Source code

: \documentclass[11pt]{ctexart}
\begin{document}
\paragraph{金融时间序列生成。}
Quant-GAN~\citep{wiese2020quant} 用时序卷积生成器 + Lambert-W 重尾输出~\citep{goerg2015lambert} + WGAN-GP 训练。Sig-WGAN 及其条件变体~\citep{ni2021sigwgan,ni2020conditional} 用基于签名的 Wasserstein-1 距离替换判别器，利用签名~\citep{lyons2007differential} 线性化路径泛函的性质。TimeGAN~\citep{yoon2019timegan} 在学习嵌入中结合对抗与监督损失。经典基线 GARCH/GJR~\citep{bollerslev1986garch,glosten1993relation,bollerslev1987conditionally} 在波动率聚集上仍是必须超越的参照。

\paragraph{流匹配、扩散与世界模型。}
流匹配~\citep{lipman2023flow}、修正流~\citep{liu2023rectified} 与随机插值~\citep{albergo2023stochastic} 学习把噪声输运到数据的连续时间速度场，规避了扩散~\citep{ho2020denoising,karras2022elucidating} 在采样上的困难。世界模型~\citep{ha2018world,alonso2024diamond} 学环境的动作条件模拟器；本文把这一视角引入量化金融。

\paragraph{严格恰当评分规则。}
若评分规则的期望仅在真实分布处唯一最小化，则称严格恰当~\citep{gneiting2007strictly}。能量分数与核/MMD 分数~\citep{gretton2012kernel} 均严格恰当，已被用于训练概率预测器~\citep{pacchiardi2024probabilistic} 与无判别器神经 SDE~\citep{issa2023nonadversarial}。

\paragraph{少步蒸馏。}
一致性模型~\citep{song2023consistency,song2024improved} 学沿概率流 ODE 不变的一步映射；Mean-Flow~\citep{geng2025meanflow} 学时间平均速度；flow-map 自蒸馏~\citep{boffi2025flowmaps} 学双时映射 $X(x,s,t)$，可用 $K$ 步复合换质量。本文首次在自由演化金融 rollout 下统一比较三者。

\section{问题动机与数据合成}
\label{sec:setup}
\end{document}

* * *

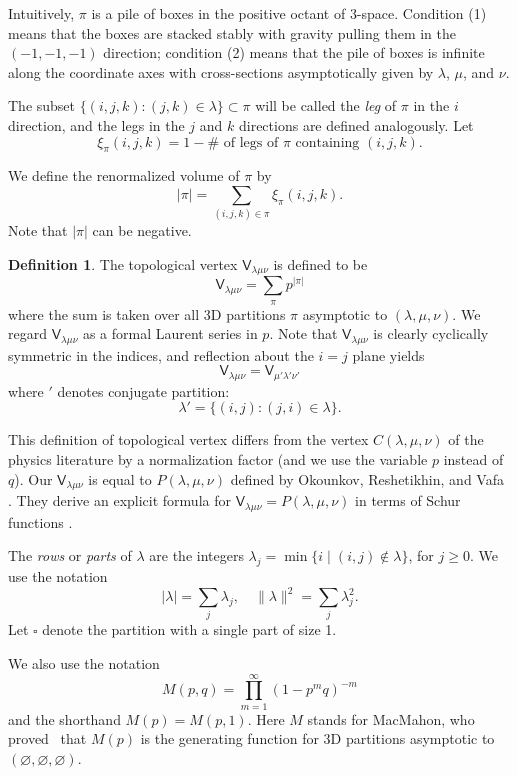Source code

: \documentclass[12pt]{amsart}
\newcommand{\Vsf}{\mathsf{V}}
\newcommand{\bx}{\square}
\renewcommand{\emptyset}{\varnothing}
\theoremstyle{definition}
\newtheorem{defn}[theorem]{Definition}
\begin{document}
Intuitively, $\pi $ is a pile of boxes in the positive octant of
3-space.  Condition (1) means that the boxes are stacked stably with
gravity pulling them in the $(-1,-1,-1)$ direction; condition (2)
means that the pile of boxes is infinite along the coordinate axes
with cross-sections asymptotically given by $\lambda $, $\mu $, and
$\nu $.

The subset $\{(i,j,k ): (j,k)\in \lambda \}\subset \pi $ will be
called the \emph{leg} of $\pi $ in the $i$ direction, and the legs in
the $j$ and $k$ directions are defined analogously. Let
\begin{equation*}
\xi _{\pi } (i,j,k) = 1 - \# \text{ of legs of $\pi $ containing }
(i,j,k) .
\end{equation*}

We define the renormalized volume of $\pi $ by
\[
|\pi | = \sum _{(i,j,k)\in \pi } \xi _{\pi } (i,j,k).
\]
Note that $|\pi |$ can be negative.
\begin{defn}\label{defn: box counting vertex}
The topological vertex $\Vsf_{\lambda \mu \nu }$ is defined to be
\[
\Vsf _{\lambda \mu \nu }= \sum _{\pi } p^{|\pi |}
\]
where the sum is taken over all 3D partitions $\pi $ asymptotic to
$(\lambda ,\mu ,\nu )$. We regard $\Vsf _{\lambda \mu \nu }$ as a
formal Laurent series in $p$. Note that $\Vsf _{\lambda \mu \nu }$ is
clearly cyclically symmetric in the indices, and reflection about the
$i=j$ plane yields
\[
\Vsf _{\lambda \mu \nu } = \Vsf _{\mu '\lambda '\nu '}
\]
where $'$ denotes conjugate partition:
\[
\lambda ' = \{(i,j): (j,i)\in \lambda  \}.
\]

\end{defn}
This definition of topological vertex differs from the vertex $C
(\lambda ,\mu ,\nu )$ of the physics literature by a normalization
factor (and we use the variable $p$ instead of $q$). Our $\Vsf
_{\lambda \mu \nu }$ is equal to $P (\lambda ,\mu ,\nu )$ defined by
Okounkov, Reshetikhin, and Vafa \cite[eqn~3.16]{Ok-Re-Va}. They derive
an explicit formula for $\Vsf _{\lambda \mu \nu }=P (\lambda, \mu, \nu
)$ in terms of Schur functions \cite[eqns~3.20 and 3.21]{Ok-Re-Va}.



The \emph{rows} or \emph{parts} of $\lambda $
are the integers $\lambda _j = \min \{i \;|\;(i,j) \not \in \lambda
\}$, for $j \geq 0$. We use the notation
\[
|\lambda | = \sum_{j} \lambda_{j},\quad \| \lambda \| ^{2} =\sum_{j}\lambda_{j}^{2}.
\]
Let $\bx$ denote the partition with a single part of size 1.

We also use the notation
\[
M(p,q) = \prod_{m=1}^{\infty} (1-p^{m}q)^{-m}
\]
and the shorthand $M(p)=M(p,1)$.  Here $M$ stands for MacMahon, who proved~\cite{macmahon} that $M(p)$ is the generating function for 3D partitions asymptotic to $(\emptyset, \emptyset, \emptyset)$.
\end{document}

• [Your objective]:
What you give back should be exactly the lines of the data above from the line with "The topological vertex" through the line with "of $\lambda $", both of those included, and nothing more.

• [Result for this exercise]:
The topological vertex $\Vsf_{\lambda \mu \nu }$ is defined to be
\[
\Vsf _{\lambda \mu \nu }= \sum _{\pi } p^{|\pi |}
\]
where the sum is taken over all 3D partitions $\pi $ asymptotic to
$(\lambda ,\mu ,\nu )$. We regard $\Vsf _{\lambda \mu \nu }$ as a
formal Laurent series in $p$. Note that $\Vsf _{\lambda \mu \nu }$ is
clearly cyclically symmetric in the indices, and reflection about the
$i=j$ plane yields
\[
\Vsf _{\lambda \mu \nu } = \Vsf _{\mu '\lambda '\nu '}
\]
where $'$ denotes conjugate partition:
\[
\lambda ' = \{(i,j): (j,i)\in \lambda  \}.
\]

\end{defn}
This definition of topological vertex differs from the vertex $C
(\lambda ,\mu ,\nu )$ of the physics literature by a normalization
factor (and we use the variable $p$ instead of $q$). Our $\Vsf
_{\lambda \mu \nu }$ is equal to $P (\lambda ,\mu ,\nu )$ defined by
Okounkov, Reshetikhin, and Vafa \cite[eqn~3.16]{Ok-Re-Va}. They derive
an explicit formula for $\Vsf _{\lambda \mu \nu }=P (\lambda, \mu, \nu
)$ in terms of Schur functions \cite[eqns~3.20 and 3.21]{Ok-Re-Va}.



The \emph{rows} or \emph{parts} of $\lambda $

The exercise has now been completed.